This insight led him to build a garment-to-garment solution by deconstructing a garment back into its textile form and then creatively waste managing it and rebuilding a new silhouette out of that and putting it back in the supply chain.
Around mid-2020, he set up an atelier in his Delhi apartment and began building the first collection out of denim, noted as “the most versatile and democratic fabric”. Rkive City’s methodology—developed by Khanna—doesn’t involve heavy machinery or high-tech processes. “Our approach takes many hours and many hands, and is a low energy consumption process.”
Along with his younger brother Aarav—who handles operations—Khanna collects post-consumer clothing, deconstructs each piece, and rebuilds it into new garments using panels, trims, and fabrics that would otherwise be discarded. “By prioritising repair, reuse, and reconstruction over virgin production, we extend the lifespan of textiles, reduce waste, and lower the resource intensity of fashion,” says Khanna.
The company has successfully diverted over 30,000 post-consumer garments from landfills. “Our process creates unique, high-value pieces that embrace the patina and memory of aged materials, while proving that circularity can be both scalable and desirable,” Khanna says. Rkive City has garnered attention, winning the Circular Design Challenge at Lakme Fashion Week in 2024, and showcasing internationally at Milan Fashion Week. In January 2026, his latest collection that was shown at Mayo College, will be showcased for the Autumn-Winter season at Paris Fashion Week.

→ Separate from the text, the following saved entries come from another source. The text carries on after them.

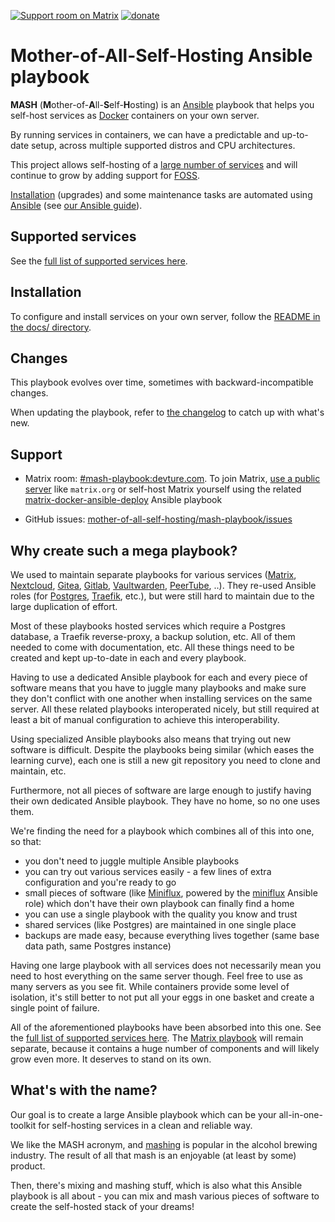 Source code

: [![Support room on Matrix](https://img.shields.io/matrix/mash-playbook:devture.com.svg?label=%23mash-playbook%3Adevture.com&logo=matrix&style=for-the-badge&server_fqdn=matrix.devture.com)](https://matrix.to/#/#mash-playbook:devture.com) [![donate](https://liberapay.com/assets/widgets/donate.svg)](https://liberapay.com/mother-of-all-self-hosting/donate)

# Mother-of-All-Self-Hosting Ansible playbook

**MASH** (**M**other-of-**A**ll-**S**elf-**H**osting) is an [Ansible](https://www.ansible.com/) playbook that helps you self-host services as [Docker](https://www.docker.com/) containers on your own server.

By running services in containers, we can have a predictable and up-to-date setup, across multiple supported distros and CPU architectures.

This project allows self-hosting of a [large number of services](docs/supported-services.md) and will continue to grow by adding support for [FOSS](https://en.wikipedia.org/wiki/Free_and_open-source_software).

[Installation](docs/README.md) (upgrades) and some maintenance tasks are automated using [Ansible](https://www.ansible.com/) (see [our Ansible guide](docs/ansible.md)).


## Supported services

See the [full list of supported services here](docs/supported-services.md).


## Installation

To configure and install services on your own server, follow the [README in the docs/ directory](docs/README.md).


## Changes

This playbook evolves over time, sometimes with backward-incompatible changes.

When updating the playbook, refer to [the changelog](CHANGELOG.md) to catch up with what's new.


## Support

- Matrix room: [#mash-playbook:devture.com](https://matrix.to/#/#mash-playbook:devture.com). To join Matrix, [use a public server](https://app.element.io) like `matrix.org` or self-host Matrix yourself using the related [matrix-docker-ansible-deploy](https://github.com/spantaleev/matrix-docker-ansible-deploy) Ansible playbook

- GitHub issues: [mother-of-all-self-hosting/mash-playbook/issues](https://github.com/mother-of-all-self-hosting/mash-playbook/issues)


## Why create such a mega playbook?

We used to maintain separate playbooks for various services ([Matrix](https://github.com/spantaleev/matrix-docker-ansible-deploy), [Nextcloud](https://github.com/spantaleev/nextcloud-docker-ansible-deploy), [Gitea](https://github.com/spantaleev/gitea-docker-ansible-deploy), [Gitlab](https://github.com/spantaleev/gitlab-docker-ansible-deploy), [Vaultwarden](https://github.com/spantaleev/vaultwarden-docker-ansible-deploy), [PeerTube](https://github.com/spantaleev/peertube-docker-ansible-deploy), ..). They re-used Ansible roles (for [Postgres](https://github.com/devture/com.devture.ansible.role.postgres), [Traefik](https://github.com/devture/com.devture.ansible.role.traefik), etc.), but were still hard to maintain due to the large duplication of effort.

Most of these playbooks hosted services which require a Postgres database, a Traefik reverse-proxy, a backup solution, etc. All of them needed to come with documentation, etc.
All these things need to be created and kept up-to-date in each and every playbook.

Having to use a dedicated Ansible playbook for each and every piece of software means that you have to juggle many playbooks and make sure they don't conflict with one another when installing services on the same server. All these related playbooks interoperated nicely, but still required at least a bit of manual configuration to achieve this interoperability.

Using specialized Ansible playbooks also means that trying out new software is difficult. Despite the playbooks being similar (which eases the learning curve), each one is still a new git repository you need to clone and maintain, etc.

Furthermore, not all pieces of software are large enough to justify having their own dedicated Ansible playbook. They have no home, so no one uses them.

We're finding the need for a playbook which combines all of this into one, so that:

- you don't need to juggle multiple Ansible playbooks
- you can try out various services easily - a few lines of extra configuration and you're ready to go
- small pieces of software (like [Miniflux](https://miniflux.app/), powered by the [miniflux](https://gitlab.com/etke.cc/roles/miniflux) Ansible role) which don't have their own playbook can finally find a home
- you can use a single playbook with the quality you know and trust
- shared services (like Postgres) are maintained in one single place
- backups are made easy, because everything lives together (same base data path, same Postgres instance)

Having one large playbook with all services does not necessarily mean you need to host everything on the same server though. Feel free to use as many servers as you see fit. While containers provide some level of isolation, it's still better to not put all your eggs in one basket and create a single point of failure.

All of the aforementioned playbooks have been absorbed into this one. See the [full list of supported services here](docs/supported-services.md).
The [Matrix playbook](https://github.com/spantaleev/matrix-docker-ansible-deploy) will remain separate, because it contains a huge number of components and will likely grow even more. It deserves to stand on its own.


## What's with the name?

Our goal is to create a large Ansible playbook which can be your all-in-one-toolkit for self-hosting services in a clean and reliable way.

We like the MASH acronym, and [mashing](https://en.wikipedia.org/wiki/Mashing) is popular in the alcohol brewing industry. The result of all that mash is an enjoyable (at least by some) product.

Then, there's mixing and mashing stuff, which is also what this Ansible playbook is all about - you can mix and mash various pieces of software to create the self-hosted stack of your dreams!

Arkivum, Rkive City’s specialised, artisanal line, and Rkive’s unisex garments are highly coveted, garnering a cult following from figures like the Maharaja of Jaipur Sawai Padmanabh Singh, singer Diljit Dosanjh and actors Sonam Kapoor and Farhan Akhtar. With a retail presence in New Delhi’s Dhan Mill, Rkive City is opening in Mumbai soon. Khanna is also one of the few Indian designers to be stocked at the recently-opened Mumbai outpost of Galeries Lafayette, the French luxury departmental store.
Sara Sozzani Maino, creative director Fondazione Sozzani, met Khanna in 2024 during the Circular Fashion Challenge, where she served on the jury. “I was immediately fascinated by his passion and his vision, not simply to build a brand, but to develop a project grounded in responsibility, creating collections with purpose while raising awareness among the new generation.” She adds that she was confident that “Khanna, with his strong aesthetic and visual clarity, will be able to evolve the identity of the brand by bringing culture, heritage, and awareness—elements that are essential in today’s fashion landscape”.